Back to old school times, we studied the alphabet before learning words and other things. The same rule also applies in GSM
world. The GSM has its own set of alphabet: some characters are similar to ASCII some others are not. You can get the specification (3GPP TS 03.38) freely here. So let's start learning!
The Primary Character Table
Open the 03.38 specification and go to section 6.2.1. Like the title said, the characters are defined only using 7-bit. If we need to put them on a byte, then we set the MSB (most significant bit) with zero plus the 7-bit value of the alphabet.
Let's take a look on the character table:
To get the encoding of a character:
- Find the corresponding character in the table
- Read the b7, b6, and b5 value on the top row of the cell
- Read the b4, b3, b2, and b1 value on the leftmost column of the cell
- Concatenate the value you get from step 2 and 3 above, the result is the 7-bit value
- You can also read the nibble value, which is located under the b7, b6, b5 and beside b4, b3, b2, b1 and concatenate them to get the byte value
Example:
- Character "2" has b7=0, b6=1, and b5=1 and b4=0, b3=0, b2=1, b1=0. Hence, the 7-bit value is 0110010b ('32').
- Character "a" has b7=1, b6=1, and b5=0 and b4=0, b3=0, b2=0, b1=1. Hence, the 7-bit value is 1100001b ('61').
Some specials encoding in the table are:
- LF ('0A') is Line Feed character
- CR ('0D') is the Carriage Return character
- 1) ('1B') is escape to extension table, which is discussed in the following section.
- SP means space character
The Extension Table
If you are going to use a characters that is defined in the following table, then you need to use the Escape Sequence '1B' (0011011b).
Example:
- The left curly bracket "{" value is '28' (0101000b). To use this character in 8-bit we shall use '1B 28'.
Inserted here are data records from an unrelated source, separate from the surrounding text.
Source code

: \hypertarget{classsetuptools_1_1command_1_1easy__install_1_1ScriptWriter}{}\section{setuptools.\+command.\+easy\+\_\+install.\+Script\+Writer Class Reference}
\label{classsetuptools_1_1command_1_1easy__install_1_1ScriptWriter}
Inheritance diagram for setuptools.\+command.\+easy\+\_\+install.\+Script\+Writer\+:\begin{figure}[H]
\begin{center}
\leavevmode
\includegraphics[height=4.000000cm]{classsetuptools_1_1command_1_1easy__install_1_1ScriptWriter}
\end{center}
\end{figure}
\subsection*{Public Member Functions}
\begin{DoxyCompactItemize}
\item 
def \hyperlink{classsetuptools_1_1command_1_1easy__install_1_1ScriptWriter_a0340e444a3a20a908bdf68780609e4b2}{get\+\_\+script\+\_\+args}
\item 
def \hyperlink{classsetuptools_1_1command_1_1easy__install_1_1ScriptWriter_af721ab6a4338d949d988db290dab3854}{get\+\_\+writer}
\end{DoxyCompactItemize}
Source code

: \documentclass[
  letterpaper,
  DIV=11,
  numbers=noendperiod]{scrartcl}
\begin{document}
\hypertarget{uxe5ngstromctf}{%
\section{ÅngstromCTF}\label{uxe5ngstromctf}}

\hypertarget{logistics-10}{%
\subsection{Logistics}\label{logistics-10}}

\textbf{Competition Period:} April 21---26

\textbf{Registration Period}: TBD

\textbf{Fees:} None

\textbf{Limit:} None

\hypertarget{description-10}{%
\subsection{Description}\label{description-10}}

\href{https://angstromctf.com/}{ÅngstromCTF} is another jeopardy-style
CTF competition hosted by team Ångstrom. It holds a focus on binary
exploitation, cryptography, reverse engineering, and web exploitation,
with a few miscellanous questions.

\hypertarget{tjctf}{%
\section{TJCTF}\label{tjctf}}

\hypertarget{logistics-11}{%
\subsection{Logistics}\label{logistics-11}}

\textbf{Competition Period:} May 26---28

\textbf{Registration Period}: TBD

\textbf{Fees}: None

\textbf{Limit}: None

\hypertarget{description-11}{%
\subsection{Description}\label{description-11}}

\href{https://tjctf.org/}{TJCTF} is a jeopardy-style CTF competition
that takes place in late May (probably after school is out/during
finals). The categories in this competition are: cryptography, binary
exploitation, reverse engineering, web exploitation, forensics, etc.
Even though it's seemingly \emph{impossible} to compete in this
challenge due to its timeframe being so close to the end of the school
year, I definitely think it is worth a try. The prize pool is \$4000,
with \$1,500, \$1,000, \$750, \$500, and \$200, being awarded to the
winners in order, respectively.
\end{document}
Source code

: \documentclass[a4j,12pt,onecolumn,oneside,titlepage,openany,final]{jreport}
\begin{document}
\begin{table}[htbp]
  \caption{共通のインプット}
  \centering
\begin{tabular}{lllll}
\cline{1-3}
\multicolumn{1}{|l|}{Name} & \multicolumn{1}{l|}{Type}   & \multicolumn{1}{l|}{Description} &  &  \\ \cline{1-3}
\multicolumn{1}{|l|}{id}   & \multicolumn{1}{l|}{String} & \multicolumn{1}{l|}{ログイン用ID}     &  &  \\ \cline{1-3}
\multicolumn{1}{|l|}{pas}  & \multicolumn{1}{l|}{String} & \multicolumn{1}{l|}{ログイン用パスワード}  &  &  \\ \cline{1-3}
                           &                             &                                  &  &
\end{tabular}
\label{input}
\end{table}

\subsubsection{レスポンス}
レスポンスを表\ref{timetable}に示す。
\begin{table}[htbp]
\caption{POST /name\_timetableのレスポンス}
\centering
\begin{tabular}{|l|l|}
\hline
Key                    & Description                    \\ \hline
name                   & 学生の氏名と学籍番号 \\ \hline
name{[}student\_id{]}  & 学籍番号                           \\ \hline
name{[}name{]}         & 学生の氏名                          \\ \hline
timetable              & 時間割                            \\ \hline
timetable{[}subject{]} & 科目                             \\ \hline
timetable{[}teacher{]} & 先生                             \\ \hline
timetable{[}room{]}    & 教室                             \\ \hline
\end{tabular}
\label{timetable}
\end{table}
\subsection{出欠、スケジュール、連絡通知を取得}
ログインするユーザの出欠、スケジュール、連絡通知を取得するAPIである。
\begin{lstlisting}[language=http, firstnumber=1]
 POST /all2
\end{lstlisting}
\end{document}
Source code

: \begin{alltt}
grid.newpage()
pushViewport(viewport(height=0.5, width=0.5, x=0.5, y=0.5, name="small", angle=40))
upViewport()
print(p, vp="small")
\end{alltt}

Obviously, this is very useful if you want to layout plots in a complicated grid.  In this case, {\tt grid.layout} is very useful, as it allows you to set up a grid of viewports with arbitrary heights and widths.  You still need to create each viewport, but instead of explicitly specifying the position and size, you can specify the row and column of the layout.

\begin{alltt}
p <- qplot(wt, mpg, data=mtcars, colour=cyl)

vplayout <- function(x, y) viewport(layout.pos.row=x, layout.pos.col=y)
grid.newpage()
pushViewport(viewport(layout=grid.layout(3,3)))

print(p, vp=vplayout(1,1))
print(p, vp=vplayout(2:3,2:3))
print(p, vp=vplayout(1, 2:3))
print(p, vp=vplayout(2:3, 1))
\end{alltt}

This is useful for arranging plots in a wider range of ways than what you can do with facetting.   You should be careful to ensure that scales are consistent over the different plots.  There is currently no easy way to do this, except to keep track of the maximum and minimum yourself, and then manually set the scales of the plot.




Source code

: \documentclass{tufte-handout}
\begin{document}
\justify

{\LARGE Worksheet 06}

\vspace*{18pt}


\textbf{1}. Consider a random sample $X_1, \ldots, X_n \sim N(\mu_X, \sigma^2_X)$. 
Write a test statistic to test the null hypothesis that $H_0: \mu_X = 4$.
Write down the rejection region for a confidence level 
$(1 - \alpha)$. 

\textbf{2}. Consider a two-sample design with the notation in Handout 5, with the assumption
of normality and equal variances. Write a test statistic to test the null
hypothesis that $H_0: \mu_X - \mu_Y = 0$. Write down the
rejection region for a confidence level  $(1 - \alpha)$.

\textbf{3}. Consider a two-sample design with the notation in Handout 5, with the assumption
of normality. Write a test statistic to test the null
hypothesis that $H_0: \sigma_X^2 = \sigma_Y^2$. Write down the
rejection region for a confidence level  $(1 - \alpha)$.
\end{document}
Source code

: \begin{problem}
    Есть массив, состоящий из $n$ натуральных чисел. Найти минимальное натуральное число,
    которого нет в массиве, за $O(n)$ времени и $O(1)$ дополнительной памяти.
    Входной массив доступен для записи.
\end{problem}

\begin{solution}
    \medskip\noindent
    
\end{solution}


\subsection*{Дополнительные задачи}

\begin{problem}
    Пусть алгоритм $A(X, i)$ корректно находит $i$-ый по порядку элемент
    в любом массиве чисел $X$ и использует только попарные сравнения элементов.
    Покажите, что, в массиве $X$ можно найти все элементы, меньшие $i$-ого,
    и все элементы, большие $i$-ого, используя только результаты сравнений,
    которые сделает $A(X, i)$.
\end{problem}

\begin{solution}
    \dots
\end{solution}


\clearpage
- The hypen "|" value is '40' (1000000b). To use this character in 8-bit we shall use '1B 40'
The two examples explains the reason why the number of characters is decreased by two if we are using "^", "{", "}", "\", "[", "~", "]","|", or "€" in the SMS (Try to send SMS
using the characters and notice the reduction!).
Some specials encoding in the table are:
- 3) ('0A') means Page Break character
- 1) ('1B') is escape to extension table, which is currently
not used.
If the mobile station is not capable of showing symbol from the extension table, then it may show the character from primary table. In such case, Page Break become Line Feed, curly brackets become parentheses, backslash become slash, euro become small e, ... and so on.